* [PROVIDED DATA]
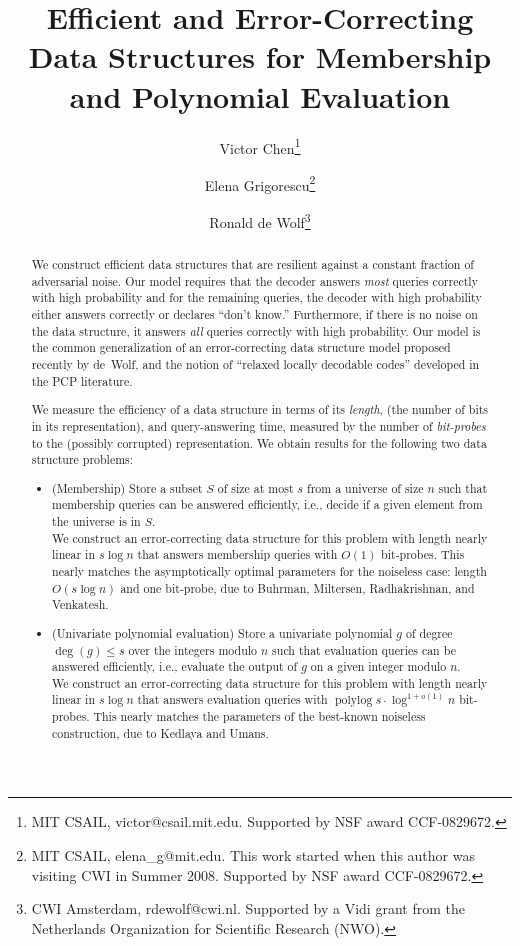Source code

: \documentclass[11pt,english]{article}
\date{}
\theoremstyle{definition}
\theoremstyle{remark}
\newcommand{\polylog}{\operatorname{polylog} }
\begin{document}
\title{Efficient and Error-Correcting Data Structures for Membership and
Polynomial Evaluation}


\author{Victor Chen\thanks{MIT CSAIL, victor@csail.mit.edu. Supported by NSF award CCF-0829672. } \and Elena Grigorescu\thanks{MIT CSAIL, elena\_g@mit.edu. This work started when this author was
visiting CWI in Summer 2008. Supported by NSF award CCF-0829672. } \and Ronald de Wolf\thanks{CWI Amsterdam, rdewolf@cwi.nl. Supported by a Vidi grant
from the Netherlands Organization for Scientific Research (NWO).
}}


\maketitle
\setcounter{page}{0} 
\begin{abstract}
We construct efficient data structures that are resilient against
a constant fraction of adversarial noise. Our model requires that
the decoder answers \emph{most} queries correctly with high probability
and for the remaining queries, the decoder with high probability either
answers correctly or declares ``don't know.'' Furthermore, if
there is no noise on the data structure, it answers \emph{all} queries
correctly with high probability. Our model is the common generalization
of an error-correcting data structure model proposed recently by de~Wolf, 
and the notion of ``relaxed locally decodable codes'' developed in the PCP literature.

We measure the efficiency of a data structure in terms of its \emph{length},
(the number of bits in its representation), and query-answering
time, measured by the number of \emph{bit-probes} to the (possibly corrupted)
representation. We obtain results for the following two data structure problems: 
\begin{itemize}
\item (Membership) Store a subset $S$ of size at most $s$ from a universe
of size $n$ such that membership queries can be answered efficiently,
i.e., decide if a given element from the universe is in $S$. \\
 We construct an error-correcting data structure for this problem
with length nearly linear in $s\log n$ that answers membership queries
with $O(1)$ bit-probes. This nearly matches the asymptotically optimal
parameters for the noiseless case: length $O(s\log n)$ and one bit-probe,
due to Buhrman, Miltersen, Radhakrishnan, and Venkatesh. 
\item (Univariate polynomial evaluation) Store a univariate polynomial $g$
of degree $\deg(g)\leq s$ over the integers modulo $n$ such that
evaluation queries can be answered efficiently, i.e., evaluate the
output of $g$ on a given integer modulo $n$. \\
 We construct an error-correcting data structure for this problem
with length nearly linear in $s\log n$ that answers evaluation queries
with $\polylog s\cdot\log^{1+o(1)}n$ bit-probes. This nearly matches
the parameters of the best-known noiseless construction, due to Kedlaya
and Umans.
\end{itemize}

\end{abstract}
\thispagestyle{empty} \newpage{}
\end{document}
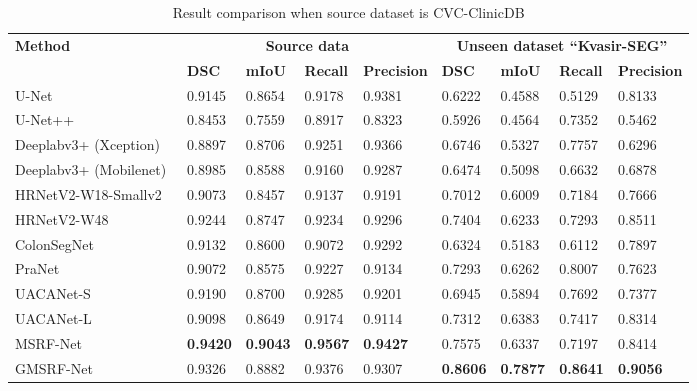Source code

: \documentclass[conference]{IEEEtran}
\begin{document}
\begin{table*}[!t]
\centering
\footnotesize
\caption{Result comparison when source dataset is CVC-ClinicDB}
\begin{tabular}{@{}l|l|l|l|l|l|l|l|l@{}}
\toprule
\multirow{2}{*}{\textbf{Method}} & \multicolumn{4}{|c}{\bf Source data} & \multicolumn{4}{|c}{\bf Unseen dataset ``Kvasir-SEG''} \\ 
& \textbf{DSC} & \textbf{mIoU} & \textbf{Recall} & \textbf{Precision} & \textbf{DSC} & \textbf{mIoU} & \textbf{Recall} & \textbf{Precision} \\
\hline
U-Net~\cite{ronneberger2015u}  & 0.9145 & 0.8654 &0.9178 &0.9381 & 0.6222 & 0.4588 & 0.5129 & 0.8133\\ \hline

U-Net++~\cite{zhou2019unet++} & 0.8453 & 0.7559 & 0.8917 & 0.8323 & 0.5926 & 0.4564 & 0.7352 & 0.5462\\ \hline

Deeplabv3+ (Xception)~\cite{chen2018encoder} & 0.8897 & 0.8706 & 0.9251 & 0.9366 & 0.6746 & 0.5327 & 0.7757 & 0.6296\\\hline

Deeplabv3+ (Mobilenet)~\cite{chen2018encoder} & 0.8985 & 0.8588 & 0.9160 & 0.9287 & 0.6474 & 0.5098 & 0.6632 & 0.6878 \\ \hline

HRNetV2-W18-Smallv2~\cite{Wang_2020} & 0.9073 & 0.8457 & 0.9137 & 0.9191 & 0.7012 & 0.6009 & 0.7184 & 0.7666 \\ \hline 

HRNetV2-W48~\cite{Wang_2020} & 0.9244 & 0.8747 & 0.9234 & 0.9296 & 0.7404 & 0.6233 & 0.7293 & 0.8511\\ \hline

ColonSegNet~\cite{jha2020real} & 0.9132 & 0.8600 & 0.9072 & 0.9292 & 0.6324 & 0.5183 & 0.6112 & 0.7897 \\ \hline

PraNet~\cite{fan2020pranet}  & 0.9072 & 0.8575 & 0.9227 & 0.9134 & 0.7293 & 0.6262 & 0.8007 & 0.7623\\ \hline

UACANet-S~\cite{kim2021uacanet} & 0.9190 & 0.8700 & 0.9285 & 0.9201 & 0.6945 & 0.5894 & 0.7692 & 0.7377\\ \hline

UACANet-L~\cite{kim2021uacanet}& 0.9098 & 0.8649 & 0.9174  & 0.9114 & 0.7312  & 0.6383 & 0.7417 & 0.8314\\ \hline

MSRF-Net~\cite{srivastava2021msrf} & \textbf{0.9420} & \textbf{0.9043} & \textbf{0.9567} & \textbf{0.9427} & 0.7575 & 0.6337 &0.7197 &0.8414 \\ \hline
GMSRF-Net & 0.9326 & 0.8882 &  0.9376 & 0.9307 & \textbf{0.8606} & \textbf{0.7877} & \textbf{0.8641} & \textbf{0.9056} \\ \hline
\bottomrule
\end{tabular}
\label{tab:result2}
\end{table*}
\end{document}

* [YOUR OBJECTIVE]
Leave the images out and transcribe the remaining data above word for word.

* [RESULT OF THE EXERCISE]
Source code

: \documentclass[11pt,english]{article}
\date{}
\theoremstyle{definition}
\theoremstyle{remark}
\newcommand{\polylog}{\operatorname{polylog} }
\begin{document}
\title{Efficient and Error-Correcting Data Structures for Membership and
Polynomial Evaluation}


\author{Victor Chen\thanks{MIT CSAIL, victor@csail.mit.edu. Supported by NSF award CCF-0829672. } \and Elena Grigorescu\thanks{MIT CSAIL, elena\_g@mit.edu. This work started when this author was
visiting CWI in Summer 2008. Supported by NSF award CCF-0829672. } \and Ronald de Wolf\thanks{CWI Amsterdam, rdewolf@cwi.nl. Supported by a Vidi grant
from the Netherlands Organization for Scientific Research (NWO).
}}


\maketitle
\setcounter{page}{0} 
\begin{abstract}
We construct efficient data structures that are resilient against
a constant fraction of adversarial noise. Our model requires that
the decoder answers \emph{most} queries correctly with high probability
and for the remaining queries, the decoder with high probability either
answers correctly or declares ``don't know.'' Furthermore, if
there is no noise on the data structure, it answers \emph{all} queries
correctly with high probability. Our model is the common generalization
of an error-correcting data structure model proposed recently by de~Wolf, 
and the notion of ``relaxed locally decodable codes'' developed in the PCP literature.

We measure the efficiency of a data structure in terms of its \emph{length},
(the number of bits in its representation), and query-answering
time, measured by the number of \emph{bit-probes} to the (possibly corrupted)
representation. We obtain results for the following two data structure problems: 
\begin{itemize}
\item (Membership) Store a subset $S$ of size at most $s$ from a universe
of size $n$ such that membership queries can be answered efficiently,
i.e., decide if a given element from the universe is in $S$. \\
 We construct an error-correcting data structure for this problem
with length nearly linear in $s\log n$ that answers membership queries
with $O(1)$ bit-probes. This nearly matches the asymptotically optimal
parameters for the noiseless case: length $O(s\log n)$ and one bit-probe,
due to Buhrman, Miltersen, Radhakrishnan, and Venkatesh. 
\item (Univariate polynomial evaluation) Store a univariate polynomial $g$
of degree $\deg(g)\leq s$ over the integers modulo $n$ such that
evaluation queries can be answered efficiently, i.e., evaluate the
output of $g$ on a given integer modulo $n$. \\
 We construct an error-correcting data structure for this problem
with length nearly linear in $s\log n$ that answers evaluation queries
with $\polylog s\cdot\log^{1+o(1)}n$ bit-probes. This nearly matches
the parameters of the best-known noiseless construction, due to Kedlaya
and Umans.
\end{itemize}

\end{abstract}
\thispagestyle{empty} \newpage{}
\end{document}
Source code

: \documentclass[conference]{IEEEtran}
\begin{document}
\begin{table*}[!t]
\centering
\footnotesize
\caption{Result comparison when source dataset is CVC-ClinicDB}
\begin{tabular}{@{}l|l|l|l|l|l|l|l|l@{}}
\toprule
\multirow{2}{*}{\textbf{Method}} & \multicolumn{4}{|c}{\bf Source data} & \multicolumn{4}{|c}{\bf Unseen dataset ``Kvasir-SEG''} \\ 
& \textbf{DSC} & \textbf{mIoU} & \textbf{Recall} & \textbf{Precision} & \textbf{DSC} & \textbf{mIoU} & \textbf{Recall} & \textbf{Precision} \\
\hline
U-Net~\cite{ronneberger2015u}  & 0.9145 & 0.8654 &0.9178 &0.9381 & 0.6222 & 0.4588 & 0.5129 & 0.8133\\ \hline

U-Net++~\cite{zhou2019unet++} & 0.8453 & 0.7559 & 0.8917 & 0.8323 & 0.5926 & 0.4564 & 0.7352 & 0.5462\\ \hline

Deeplabv3+ (Xception)~\cite{chen2018encoder} & 0.8897 & 0.8706 & 0.9251 & 0.9366 & 0.6746 & 0.5327 & 0.7757 & 0.6296\\\hline

Deeplabv3+ (Mobilenet)~\cite{chen2018encoder} & 0.8985 & 0.8588 & 0.9160 & 0.9287 & 0.6474 & 0.5098 & 0.6632 & 0.6878 \\ \hline

HRNetV2-W18-Smallv2~\cite{Wang_2020} & 0.9073 & 0.8457 & 0.9137 & 0.9191 & 0.7012 & 0.6009 & 0.7184 & 0.7666 \\ \hline 

HRNetV2-W48~\cite{Wang_2020} & 0.9244 & 0.8747 & 0.9234 & 0.9296 & 0.7404 & 0.6233 & 0.7293 & 0.8511\\ \hline

ColonSegNet~\cite{jha2020real} & 0.9132 & 0.8600 & 0.9072 & 0.9292 & 0.6324 & 0.5183 & 0.6112 & 0.7897 \\ \hline

PraNet~\cite{fan2020pranet}  & 0.9072 & 0.8575 & 0.9227 & 0.9134 & 0.7293 & 0.6262 & 0.8007 & 0.7623\\ \hline

UACANet-S~\cite{kim2021uacanet} & 0.9190 & 0.8700 & 0.9285 & 0.9201 & 0.6945 & 0.5894 & 0.7692 & 0.7377\\ \hline

UACANet-L~\cite{kim2021uacanet}& 0.9098 & 0.8649 & 0.9174  & 0.9114 & 0.7312  & 0.6383 & 0.7417 & 0.8314\\ \hline

MSRF-Net~\cite{srivastava2021msrf} & \textbf{0.9420} & \textbf{0.9043} & \textbf{0.9567} & \textbf{0.9427} & 0.7575 & 0.6337 &0.7197 &0.8414 \\ \hline
GMSRF-Net & 0.9326 & 0.8882 &  0.9376 & 0.9307 & \textbf{0.8606} & \textbf{0.7877} & \textbf{0.8641} & \textbf{0.9056} \\ \hline
\bottomrule
\end{tabular}
\label{tab:result2}
\end{table*}
\end{document}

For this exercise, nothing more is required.